> **What this task involves**: Only the lines from the beginning of the material below through the line with "After a certain" should be retyped exactly, and pictures are to be skipped.
*** Excerpted records
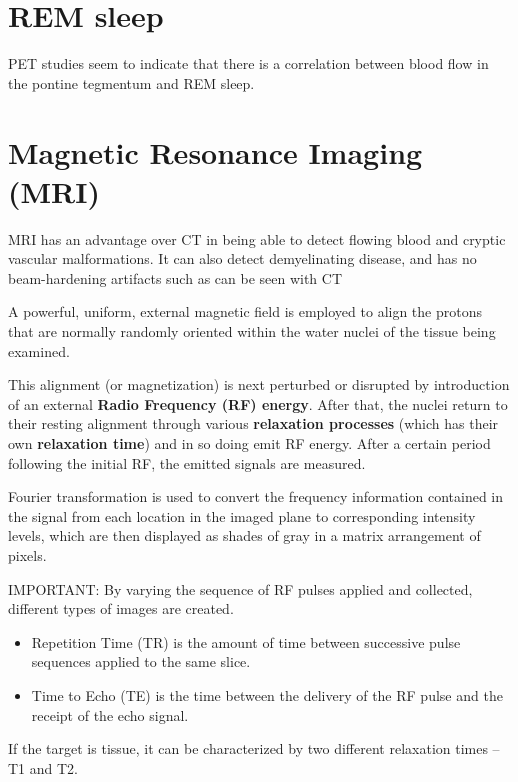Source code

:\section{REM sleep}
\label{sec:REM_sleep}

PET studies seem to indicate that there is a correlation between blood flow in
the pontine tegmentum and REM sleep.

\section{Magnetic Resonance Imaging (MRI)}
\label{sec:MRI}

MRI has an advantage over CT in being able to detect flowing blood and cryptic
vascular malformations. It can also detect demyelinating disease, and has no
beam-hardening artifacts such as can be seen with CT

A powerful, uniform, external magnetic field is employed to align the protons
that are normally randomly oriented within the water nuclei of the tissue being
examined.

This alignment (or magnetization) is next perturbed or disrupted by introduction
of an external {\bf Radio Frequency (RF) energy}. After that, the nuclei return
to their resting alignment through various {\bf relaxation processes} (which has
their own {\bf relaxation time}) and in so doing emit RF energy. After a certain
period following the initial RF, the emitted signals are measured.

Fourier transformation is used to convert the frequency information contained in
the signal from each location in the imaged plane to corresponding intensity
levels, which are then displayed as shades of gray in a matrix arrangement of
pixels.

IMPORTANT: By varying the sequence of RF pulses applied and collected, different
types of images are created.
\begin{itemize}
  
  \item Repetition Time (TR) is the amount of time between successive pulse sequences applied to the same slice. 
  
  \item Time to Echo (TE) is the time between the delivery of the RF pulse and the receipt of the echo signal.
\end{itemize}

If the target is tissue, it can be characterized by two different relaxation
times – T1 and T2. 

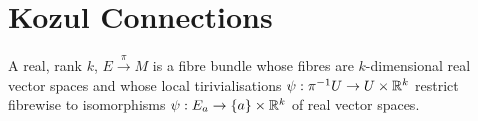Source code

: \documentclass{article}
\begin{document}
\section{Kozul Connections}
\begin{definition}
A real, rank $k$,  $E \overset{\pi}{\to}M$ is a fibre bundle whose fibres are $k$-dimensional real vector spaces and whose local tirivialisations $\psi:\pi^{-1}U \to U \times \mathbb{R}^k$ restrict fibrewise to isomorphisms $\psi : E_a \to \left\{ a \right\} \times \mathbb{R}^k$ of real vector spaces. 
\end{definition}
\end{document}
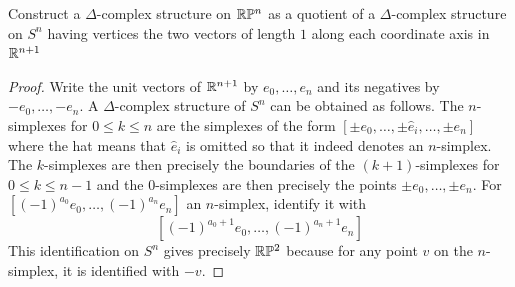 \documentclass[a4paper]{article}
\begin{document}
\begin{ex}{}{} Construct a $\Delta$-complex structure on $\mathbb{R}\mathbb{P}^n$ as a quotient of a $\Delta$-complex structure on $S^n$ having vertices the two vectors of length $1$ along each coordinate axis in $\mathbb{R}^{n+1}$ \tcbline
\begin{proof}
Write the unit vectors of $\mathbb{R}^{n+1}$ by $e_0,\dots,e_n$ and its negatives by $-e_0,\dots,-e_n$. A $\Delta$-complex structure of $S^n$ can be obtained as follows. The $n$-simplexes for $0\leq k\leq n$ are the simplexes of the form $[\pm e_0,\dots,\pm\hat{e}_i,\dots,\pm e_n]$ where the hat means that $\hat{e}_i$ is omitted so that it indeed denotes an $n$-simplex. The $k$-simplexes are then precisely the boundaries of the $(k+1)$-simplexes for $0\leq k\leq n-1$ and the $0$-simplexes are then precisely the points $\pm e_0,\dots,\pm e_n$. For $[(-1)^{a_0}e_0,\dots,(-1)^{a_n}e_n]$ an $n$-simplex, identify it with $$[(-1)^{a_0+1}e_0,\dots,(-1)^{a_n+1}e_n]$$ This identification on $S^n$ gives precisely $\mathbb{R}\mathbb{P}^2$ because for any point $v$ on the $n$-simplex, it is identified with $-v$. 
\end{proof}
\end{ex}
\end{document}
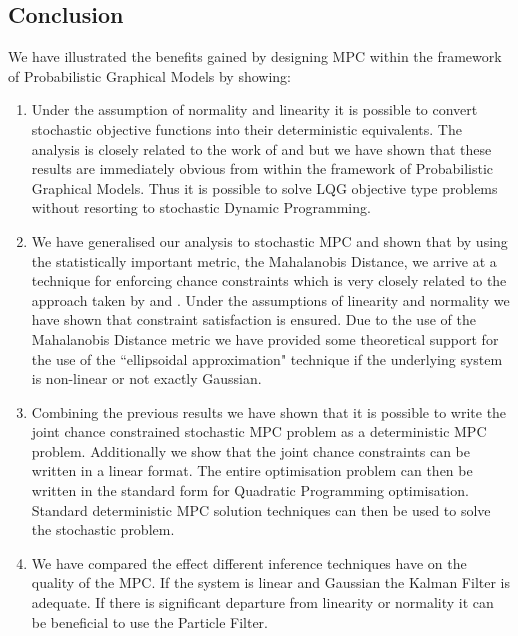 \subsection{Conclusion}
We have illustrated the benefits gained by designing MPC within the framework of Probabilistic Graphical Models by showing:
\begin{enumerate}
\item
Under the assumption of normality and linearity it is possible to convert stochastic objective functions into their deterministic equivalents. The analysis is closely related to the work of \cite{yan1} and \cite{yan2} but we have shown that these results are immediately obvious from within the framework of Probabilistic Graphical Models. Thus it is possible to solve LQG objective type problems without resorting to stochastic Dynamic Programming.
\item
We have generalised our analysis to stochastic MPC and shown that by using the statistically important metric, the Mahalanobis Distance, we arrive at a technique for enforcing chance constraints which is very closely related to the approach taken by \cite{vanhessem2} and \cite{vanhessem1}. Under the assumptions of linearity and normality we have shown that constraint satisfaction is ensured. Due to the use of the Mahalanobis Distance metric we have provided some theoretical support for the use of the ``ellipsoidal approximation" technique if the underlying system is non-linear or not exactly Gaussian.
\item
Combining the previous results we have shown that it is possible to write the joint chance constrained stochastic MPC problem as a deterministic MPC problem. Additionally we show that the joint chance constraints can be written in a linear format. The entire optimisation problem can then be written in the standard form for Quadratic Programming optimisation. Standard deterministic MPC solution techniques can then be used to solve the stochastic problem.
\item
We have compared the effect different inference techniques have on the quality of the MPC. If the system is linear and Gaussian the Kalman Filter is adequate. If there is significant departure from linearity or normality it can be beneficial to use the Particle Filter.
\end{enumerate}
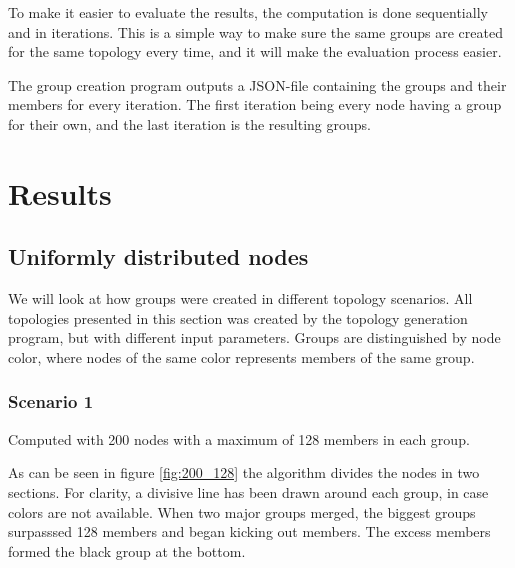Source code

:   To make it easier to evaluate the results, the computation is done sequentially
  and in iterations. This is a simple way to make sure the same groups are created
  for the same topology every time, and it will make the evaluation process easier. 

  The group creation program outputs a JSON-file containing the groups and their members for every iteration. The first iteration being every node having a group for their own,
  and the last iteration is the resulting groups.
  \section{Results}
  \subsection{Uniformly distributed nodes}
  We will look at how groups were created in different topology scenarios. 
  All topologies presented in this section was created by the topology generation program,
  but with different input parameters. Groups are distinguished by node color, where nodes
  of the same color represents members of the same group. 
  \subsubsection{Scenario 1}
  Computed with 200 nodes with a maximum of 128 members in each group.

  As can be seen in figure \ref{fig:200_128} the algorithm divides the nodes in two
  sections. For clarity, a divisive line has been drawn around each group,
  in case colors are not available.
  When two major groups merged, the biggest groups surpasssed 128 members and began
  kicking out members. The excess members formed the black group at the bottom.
******
> **Response to the task**:
Source code

:\section{REM sleep}
\label{sec:REM_sleep}

PET studies seem to indicate that there is a correlation between blood flow in
the pontine tegmentum and REM sleep.

\section{Magnetic Resonance Imaging (MRI)}
\label{sec:MRI}

MRI has an advantage over CT in being able to detect flowing blood and cryptic
vascular malformations. It can also detect demyelinating disease, and has no
beam-hardening artifacts such as can be seen with CT

A powerful, uniform, external magnetic field is employed to align the protons
that are normally randomly oriented within the water nuclei of the tissue being
examined.

This alignment (or magnetization) is next perturbed or disrupted by introduction
of an external {\bf Radio Frequency (RF) energy}. After that, the nuclei return
to their resting alignment through various {\bf relaxation processes} (which has
their own {\bf relaxation time}) and in so doing emit RF energy. After a certain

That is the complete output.